Collection entries:
• • • • • • •
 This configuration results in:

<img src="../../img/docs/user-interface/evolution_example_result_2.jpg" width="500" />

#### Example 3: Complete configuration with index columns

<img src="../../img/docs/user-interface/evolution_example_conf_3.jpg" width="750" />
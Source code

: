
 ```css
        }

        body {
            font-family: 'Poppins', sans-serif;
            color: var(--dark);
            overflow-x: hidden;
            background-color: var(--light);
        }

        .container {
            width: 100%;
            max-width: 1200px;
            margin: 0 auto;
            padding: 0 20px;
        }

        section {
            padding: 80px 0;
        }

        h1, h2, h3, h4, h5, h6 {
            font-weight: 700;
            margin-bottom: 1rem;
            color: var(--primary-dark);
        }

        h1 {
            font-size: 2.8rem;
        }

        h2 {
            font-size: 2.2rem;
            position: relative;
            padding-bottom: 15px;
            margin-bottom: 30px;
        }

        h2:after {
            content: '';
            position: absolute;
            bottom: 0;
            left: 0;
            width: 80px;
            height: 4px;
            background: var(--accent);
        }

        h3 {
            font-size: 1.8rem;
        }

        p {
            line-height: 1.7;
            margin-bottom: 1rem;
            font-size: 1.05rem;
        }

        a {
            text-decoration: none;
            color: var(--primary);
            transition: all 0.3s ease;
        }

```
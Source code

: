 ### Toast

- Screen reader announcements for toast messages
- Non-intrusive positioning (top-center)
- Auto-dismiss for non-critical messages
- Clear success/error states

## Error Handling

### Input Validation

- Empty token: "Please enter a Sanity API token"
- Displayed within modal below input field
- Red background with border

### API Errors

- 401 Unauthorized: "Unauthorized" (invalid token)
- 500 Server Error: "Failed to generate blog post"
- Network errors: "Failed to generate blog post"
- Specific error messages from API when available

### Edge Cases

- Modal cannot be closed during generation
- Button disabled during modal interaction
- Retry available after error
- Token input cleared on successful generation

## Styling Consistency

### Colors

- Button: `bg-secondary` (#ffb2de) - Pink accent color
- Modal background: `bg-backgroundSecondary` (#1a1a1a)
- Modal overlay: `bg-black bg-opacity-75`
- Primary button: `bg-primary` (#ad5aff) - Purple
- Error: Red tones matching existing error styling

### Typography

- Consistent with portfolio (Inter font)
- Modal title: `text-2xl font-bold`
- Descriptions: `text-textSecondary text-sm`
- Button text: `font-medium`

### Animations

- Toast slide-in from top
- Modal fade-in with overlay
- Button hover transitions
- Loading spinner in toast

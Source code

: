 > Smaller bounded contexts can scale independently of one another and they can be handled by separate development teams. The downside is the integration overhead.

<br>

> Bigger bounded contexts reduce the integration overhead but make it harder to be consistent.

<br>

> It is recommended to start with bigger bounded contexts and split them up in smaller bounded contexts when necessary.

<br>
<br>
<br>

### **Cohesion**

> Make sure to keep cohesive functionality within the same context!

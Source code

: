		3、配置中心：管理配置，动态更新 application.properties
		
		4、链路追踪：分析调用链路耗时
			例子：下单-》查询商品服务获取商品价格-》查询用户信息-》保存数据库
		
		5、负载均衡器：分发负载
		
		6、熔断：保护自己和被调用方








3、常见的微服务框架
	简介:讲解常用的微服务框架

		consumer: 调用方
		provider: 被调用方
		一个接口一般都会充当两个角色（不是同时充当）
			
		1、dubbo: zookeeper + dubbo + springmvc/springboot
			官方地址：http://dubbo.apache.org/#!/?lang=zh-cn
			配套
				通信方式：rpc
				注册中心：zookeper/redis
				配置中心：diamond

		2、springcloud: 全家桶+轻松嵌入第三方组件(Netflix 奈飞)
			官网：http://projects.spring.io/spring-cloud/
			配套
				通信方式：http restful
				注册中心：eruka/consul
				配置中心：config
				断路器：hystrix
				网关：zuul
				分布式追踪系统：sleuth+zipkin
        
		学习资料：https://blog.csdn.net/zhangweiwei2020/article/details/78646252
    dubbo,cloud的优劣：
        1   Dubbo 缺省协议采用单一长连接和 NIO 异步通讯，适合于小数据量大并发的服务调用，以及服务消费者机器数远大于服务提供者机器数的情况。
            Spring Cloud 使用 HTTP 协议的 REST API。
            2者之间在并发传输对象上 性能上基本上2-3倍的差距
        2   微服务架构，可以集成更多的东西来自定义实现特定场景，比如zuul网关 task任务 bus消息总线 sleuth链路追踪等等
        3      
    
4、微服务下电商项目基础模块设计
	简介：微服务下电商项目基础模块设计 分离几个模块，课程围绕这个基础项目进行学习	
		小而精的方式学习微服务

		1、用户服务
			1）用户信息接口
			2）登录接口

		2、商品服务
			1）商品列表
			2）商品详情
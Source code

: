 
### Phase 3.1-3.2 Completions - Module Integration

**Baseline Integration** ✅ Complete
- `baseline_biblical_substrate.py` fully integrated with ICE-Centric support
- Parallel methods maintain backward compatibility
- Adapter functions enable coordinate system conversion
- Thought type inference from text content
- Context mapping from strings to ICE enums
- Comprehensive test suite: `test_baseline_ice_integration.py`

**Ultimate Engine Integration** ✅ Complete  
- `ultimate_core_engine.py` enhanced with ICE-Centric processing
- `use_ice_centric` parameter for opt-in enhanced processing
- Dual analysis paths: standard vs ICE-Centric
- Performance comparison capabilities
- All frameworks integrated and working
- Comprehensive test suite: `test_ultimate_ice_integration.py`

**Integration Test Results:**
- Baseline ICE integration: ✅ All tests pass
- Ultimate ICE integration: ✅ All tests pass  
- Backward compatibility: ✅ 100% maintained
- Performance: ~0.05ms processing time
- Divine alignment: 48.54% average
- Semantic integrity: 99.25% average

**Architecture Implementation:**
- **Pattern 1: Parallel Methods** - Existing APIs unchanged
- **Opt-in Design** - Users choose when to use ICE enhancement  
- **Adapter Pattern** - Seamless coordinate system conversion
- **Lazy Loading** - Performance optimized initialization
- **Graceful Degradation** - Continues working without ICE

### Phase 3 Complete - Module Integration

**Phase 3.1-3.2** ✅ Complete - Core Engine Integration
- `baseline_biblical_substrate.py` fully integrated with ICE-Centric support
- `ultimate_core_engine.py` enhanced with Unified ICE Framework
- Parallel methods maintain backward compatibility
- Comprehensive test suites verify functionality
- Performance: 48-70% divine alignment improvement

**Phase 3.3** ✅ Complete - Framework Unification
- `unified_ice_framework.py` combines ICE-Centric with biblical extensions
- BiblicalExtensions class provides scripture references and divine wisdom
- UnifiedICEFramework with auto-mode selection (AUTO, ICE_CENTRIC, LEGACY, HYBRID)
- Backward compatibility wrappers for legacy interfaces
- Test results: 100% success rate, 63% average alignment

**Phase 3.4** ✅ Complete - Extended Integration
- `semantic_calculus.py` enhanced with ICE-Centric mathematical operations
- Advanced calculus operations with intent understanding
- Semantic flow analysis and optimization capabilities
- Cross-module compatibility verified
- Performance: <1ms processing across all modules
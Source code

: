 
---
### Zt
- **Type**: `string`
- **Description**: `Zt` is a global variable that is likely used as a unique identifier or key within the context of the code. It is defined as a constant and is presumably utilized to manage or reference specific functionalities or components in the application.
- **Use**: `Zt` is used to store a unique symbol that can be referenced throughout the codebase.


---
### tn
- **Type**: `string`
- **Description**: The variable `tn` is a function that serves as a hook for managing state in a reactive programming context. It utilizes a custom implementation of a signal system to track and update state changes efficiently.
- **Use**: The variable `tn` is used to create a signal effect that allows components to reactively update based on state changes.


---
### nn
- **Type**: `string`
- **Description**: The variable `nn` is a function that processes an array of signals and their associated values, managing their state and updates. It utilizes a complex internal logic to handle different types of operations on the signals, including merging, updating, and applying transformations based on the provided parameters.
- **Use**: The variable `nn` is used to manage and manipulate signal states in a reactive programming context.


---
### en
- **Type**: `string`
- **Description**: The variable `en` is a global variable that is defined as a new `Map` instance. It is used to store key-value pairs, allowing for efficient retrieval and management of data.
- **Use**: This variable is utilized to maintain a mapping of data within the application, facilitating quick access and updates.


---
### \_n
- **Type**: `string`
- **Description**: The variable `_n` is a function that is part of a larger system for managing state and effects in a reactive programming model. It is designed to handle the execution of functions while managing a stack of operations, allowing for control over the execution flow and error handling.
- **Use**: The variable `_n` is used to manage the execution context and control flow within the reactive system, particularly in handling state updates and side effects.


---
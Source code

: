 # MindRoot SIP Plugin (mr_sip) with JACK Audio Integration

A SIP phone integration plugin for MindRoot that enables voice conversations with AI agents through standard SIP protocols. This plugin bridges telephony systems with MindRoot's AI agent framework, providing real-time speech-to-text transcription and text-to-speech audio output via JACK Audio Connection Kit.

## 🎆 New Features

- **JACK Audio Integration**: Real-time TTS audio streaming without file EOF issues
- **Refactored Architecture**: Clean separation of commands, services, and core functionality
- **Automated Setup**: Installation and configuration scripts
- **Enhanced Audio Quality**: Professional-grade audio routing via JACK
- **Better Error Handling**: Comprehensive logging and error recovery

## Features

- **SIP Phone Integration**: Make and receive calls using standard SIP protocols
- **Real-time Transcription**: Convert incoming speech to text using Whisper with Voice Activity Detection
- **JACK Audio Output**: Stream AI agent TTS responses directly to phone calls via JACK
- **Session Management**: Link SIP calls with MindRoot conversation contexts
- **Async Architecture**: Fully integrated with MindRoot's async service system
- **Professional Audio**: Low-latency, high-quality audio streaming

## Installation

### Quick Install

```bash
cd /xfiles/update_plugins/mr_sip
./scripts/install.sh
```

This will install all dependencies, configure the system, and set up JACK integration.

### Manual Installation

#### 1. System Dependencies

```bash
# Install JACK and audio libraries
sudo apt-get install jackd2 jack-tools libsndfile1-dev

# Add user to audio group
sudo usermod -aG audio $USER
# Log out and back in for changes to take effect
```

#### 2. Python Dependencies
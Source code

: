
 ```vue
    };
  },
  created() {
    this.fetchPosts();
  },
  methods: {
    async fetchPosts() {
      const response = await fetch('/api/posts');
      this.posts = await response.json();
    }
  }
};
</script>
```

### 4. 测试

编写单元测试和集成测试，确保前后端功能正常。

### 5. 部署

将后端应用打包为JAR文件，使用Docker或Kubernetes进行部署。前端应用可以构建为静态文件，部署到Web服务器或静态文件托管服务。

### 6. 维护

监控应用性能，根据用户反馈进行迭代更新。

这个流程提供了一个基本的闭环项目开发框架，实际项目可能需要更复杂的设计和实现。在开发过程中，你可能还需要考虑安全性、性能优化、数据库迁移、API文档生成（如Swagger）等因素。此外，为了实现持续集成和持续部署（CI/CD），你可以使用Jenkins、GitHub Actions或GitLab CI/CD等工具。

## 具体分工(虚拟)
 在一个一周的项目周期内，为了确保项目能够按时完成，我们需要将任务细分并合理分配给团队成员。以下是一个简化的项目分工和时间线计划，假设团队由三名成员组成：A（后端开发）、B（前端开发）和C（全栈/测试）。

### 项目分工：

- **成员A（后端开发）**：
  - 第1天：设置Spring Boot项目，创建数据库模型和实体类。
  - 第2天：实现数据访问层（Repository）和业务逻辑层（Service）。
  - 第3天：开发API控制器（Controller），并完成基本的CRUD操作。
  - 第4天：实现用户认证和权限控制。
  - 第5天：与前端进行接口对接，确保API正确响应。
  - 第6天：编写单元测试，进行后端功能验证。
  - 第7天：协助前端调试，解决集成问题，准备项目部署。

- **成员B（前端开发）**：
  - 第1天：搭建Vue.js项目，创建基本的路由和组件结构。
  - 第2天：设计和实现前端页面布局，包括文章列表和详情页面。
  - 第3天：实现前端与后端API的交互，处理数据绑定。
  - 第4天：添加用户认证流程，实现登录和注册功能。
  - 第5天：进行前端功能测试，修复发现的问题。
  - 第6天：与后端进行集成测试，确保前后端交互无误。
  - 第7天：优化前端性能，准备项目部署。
• • • • • • •
**What is expected:** Repeat, exactly as they stand above, the lines from the line with "- Performance comparison capabilities" to the line with "- Performance: 48-70%", both lines included.

**Answer to this task:**
- Performance comparison capabilities
- All frameworks integrated and working
- Comprehensive test suite: `test_ultimate_ice_integration.py`

**Integration Test Results:**
- Baseline ICE integration: ✅ All tests pass
- Ultimate ICE integration: ✅ All tests pass  
- Backward compatibility: ✅ 100% maintained
- Performance: ~0.05ms processing time
- Divine alignment: 48.54% average
- Semantic integrity: 99.25% average

**Architecture Implementation:**
- **Pattern 1: Parallel Methods** - Existing APIs unchanged
- **Opt-in Design** - Users choose when to use ICE enhancement  
- **Adapter Pattern** - Seamless coordinate system conversion
- **Lazy Loading** - Performance optimized initialization
- **Graceful Degradation** - Continues working without ICE

### Phase 3 Complete - Module Integration

**Phase 3.1-3.2** ✅ Complete - Core Engine Integration
- `baseline_biblical_substrate.py` fully integrated with ICE-Centric support
- `ultimate_core_engine.py` enhanced with Unified ICE Framework
- Parallel methods maintain backward compatibility
- Comprehensive test suites verify functionality
- Performance: 48-70% divine alignment improvement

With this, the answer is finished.